Notice of Pre-AIA  or AIA  Status
The present application, filed on or after March 16, 2013, is being examined under the first inventor to file provisions of the AIA .

Claim Rejections - 35 USC § 112
The following is a quotation of 35 U.S.C. 112(b):
(b)  CONCLUSION.—The specification shall conclude with one or more claims particularly pointing out and distinctly claiming the subject matter which the inventor or a joint inventor regards as the invention.


The following is a quotation of 35 U.S.C. 112 (pre-AIA ), second paragraph:
The specification shall conclude with one or more claims particularly pointing out and distinctly claiming the subject matter which the applicant regards as his invention.


Claim 30 recites the limitation "the computing system of claim 7" in lines.  There is insufficient antecedent basis for this limitation in the claim. In the interest of compact prosecution the examiner will rejection claim 30 as if it is dependent on claim 27. 

Double Patenting
The nonstatutory double patenting rejection is based on a judicially created doctrine grounded in public policy (a policy reflected in the statute) so as to prevent the unjustified or improper timewise extension of the “right to exclude” granted by a patent and to prevent possible harassment by multiple assignees. A nonstatutory double patenting rejection is appropriate where the conflicting claims are not identical, but at least one examined application claim is not patentably distinct from the reference claim(s) because the examined application claim is either anticipated by, or would have been obvious over, the reference claim(s). See, e.g., In re Berg, 140 F.3d 1428, 46 USPQ2d 1226 (Fed. Cir. 1998); In re Goodman, 11 F.3d 1046, 29 USPQ2d 2010 (Fed. Cir. 1993); In re Longi, 759 F.2d 887, 225 USPQ 645 (Fed. Cir. 1985); In re Van Ornum, 686 F.2d 937, 214 USPQ 761 (CCPA 1982); In re Vogel, 422 F.2d 438, 164 USPQ 619 (CCPA 1970); In re Thorington, 418 F.2d 528, 163 USPQ 644 (CCPA 1969).
A timely filed terminal disclaimer in compliance with 37 CFR 1.321(c) or 1.321(d) may be used to overcome an actual or provisional rejection based on nonstatutory double patenting provided the reference application or patent either is shown to be commonly owned with the examined application, or claims an invention made as a result of activities undertaken within the scope of a joint research agreement. See MPEP § 717.02 for applications subject to examination under the first inventor to file provisions of the AIA  as explained in MPEP § 2159. See MPEP § 2146 et seq. for applications not subject to examination under the first inventor to file provisions of the AIA . A terminal disclaimer must be signed in compliance with 37 CFR 1.321(b). 
The USPTO Internet website contains terminal disclaimer forms which may be used. Please visit www.uspto.gov/patent/patents-forms. The filing date of the application in which the form is filed determines what form (e.g., PTO/SB/25, PTO/SB/26, PTO/AIA /25, or PTO/AIA /26) should be used. A web-based eTerminal Disclaimer may be filled out completely online using web-screens. An eTerminal Disclaimer that meets all requirements is auto-processed and approved immediately upon submission.
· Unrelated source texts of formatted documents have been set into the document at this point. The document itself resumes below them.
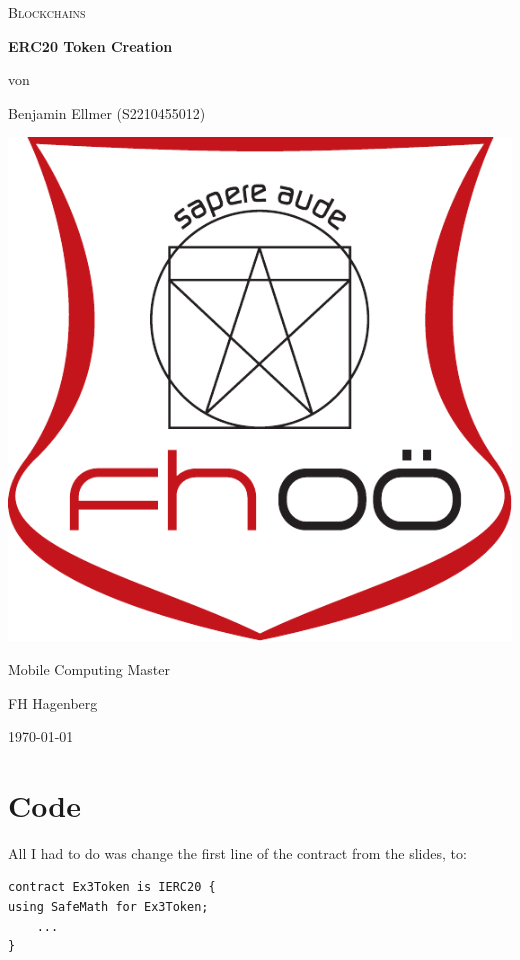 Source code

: \documentclass[14pt,a4paper]{extarticle}
\begin{document}
	\begin{titlepage}
		\centering
		{\scshape\LARGE Blockchains \par}
		\vspace{2.5cm}
		{\huge\bfseries ERC20 Token Creation}
		\vfill
		{\normalsize von\par}
		{\normalsize Benjamin Ellmer (\textsc{S2210455012}) \par}
		\vspace{1cm}
		\includegraphics[width=0.3\textheight]{images/logo.pdf} \par
		\vspace{1cm}
		{\large Mobile Computing Master \par}
		{\large FH Hagenberg \par}
		\vfill
		{\large \today\par}
	\end{titlepage}

	\section{Code}
	All I had to do was change the first line of the contract from the slides, to:
	\begin{lstlisting}
contract Ex3Token is IERC20 { 
using SafeMath for Ex3Token;
	...
}
	\end{lstlisting}
	
\end{document}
For more information about eTerminal Disclaimers, refer to www.uspto.gov/patents/process/file/efs/guidance/eTD-info-I.jsp.
Claims 21, 31 and 35 are rejected on the ground of nonstatutory double patenting as being unpatentable over claims 1-2 and 8 of U.S. Patent No. 10,769,592. Although the claims at issue are not identical, they are not patentably distinct from each other because the US Patent 10,769,592 discloses all the limitations the instant application with the exception that the instant application has the claim limitations of: obtaining input data for a task that the machine learning is optimized to perform, and processing that data to get output data. This would be obvious have been obvious to one ordinary skill in the art before the effective filing date of the instant application as the purpose of the US 10,769,529B2 was the create the optimized machine learning, thus saving and it and using it  to perform a task by using input data and getting output data with obvious would have been obvious because that is exactly what the machine learning was created for.
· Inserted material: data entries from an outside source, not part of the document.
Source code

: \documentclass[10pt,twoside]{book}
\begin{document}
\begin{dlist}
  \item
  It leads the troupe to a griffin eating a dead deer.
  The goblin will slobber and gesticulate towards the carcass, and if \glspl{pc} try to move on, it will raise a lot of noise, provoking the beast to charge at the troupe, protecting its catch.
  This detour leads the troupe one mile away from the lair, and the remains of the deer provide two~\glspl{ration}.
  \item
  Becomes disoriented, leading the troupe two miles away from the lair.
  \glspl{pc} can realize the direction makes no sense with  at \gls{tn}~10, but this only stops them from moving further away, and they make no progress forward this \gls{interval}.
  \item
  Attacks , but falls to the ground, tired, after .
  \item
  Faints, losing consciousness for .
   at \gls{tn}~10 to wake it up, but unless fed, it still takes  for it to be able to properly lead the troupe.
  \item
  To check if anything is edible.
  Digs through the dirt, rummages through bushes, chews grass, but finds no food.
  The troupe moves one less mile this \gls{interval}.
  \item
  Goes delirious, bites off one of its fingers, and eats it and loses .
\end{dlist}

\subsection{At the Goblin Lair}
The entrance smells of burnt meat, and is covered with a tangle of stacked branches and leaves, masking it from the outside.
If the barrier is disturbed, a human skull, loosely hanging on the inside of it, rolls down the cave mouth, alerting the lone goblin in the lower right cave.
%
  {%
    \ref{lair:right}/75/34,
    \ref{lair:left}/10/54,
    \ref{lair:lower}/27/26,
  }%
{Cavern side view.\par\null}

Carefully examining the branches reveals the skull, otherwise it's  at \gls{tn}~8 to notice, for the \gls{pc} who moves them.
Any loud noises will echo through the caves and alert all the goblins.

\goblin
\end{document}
Instant Application – 17/014,139
US Patent 10,769,529 B2
21. A computing system for utilization of a machine-learned model that is optimized to perform a task, the computing system comprising: 

8. A computing system, comprising:
one or more processors; 
one or more processors; and
an optimized machine-learned model comprising a plurality of optimized parameters, wherein the plurality of optimized parameters have been optimized over a plurality of iterations based at least in part on a gradient of a loss function and an effective learning rate,
determining a gradient of a loss function that evaluates a performance of a machine-learned model that comprises a plurality of parameters;

determining an updated set of values for the plurality of parameters of the machine-learned model based at least in part on the gradient of the loss function and according to the current effective learning rate. 
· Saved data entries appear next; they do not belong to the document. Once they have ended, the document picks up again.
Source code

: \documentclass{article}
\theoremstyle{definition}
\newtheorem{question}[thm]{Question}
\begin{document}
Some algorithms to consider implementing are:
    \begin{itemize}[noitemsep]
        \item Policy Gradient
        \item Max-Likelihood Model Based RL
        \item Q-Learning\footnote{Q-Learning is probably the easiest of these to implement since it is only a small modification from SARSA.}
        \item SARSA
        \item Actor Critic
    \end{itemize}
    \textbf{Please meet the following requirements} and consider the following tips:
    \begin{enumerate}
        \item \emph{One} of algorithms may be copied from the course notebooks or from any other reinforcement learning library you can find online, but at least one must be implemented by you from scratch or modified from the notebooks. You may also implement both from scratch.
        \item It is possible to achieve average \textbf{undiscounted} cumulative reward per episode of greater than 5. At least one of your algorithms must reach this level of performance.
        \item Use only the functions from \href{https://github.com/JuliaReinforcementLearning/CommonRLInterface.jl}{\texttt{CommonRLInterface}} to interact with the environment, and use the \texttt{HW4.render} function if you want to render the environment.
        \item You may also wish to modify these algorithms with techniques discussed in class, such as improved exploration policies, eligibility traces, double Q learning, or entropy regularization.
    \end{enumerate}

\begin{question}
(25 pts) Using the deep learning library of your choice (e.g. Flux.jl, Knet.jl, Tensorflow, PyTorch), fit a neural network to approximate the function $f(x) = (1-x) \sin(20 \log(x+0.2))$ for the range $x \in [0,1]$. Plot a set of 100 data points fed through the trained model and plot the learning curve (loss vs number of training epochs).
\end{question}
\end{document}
wherein the effective learning rate is based at least in part on a current learning rate
determining a current effective learning rate based at least in part on the current learning rate control value; and
control value that equals a recent learning rate control value minus an update value, wherein a magnitude of the update value is a function of the gradient of the loss function, and wherein a polarity of the update value is a function of both the gradient of the loss function and the recent learning rate control value; and
determining a current learning rate control value based on the gradient of the loss function, wherein the current learning rate control value equals a most recent learning rate control value minus an update value, wherein a magnitude of the update value is equal to a square of the gradient of the loss function times a scaling coefficient, and wherein a polarity of the update value is a function of both the gradient of the loss function and the most recent learning rate control value;
one or more tangible, non-transitory computer readable media storing computer-readable instructions that when executed by the one or more processors cause the one or more processors to perform operations, the operations comprising: 
one or more non-transitory computer-readable media that store instructions that, when executed by the one or more processors, cause the one or more processors to perform operations, the operations comprising, for each of one or more iterations:
obtaining input data for a task that the optimized machine-learned model is optimized to perform; and 

processing the input data using the optimized machine-learned model to obtain optimized output data associated with the task.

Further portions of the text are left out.